__DIRECTIONS FOR THIS TASK__: Each record is to be printed exactly as given, down to the last mark.

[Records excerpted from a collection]
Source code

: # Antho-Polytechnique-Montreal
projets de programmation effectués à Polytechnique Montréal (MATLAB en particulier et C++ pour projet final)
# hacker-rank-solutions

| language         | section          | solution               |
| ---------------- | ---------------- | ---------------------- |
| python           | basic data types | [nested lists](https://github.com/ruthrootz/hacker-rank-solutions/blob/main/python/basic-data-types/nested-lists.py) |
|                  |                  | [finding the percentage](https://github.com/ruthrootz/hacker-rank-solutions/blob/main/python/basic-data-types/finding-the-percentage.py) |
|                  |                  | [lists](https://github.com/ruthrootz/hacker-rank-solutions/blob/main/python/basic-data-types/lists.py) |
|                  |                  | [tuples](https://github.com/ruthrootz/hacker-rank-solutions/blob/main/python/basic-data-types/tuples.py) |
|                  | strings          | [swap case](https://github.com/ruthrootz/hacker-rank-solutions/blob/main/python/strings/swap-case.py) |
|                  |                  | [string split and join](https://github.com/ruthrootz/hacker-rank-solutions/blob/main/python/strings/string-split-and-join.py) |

__ANSWER SPACE__:
Source code

: # Antho-Polytechnique-Montreal
projets de programmation effectués à Polytechnique Montréal (MATLAB en particulier et C++ pour projet final)
# hacker-rank-solutions

| language         | section          | solution               |
| ---------------- | ---------------- | ---------------------- |
| python           | basic data types | [nested lists](https://github.com/ruthrootz/hacker-rank-solutions/blob/main/python/basic-data-types/nested-lists.py) |
|                  |                  | [finding the percentage](https://github.com/ruthrootz/hacker-rank-solutions/blob/main/python/basic-data-types/finding-the-percentage.py) |
|                  |                  | [lists](https://github.com/ruthrootz/hacker-rank-solutions/blob/main/python/basic-data-types/lists.py) |
|                  |                  | [tuples](https://github.com/ruthrootz/hacker-rank-solutions/blob/main/python/basic-data-types/tuples.py) |
|                  | strings          | [swap case](https://github.com/ruthrootz/hacker-rank-solutions/blob/main/python/strings/swap-case.py) |
|                  |                  | [string split and join](https://github.com/ruthrootz/hacker-rank-solutions/blob/main/python/strings/string-split-and-join.py) |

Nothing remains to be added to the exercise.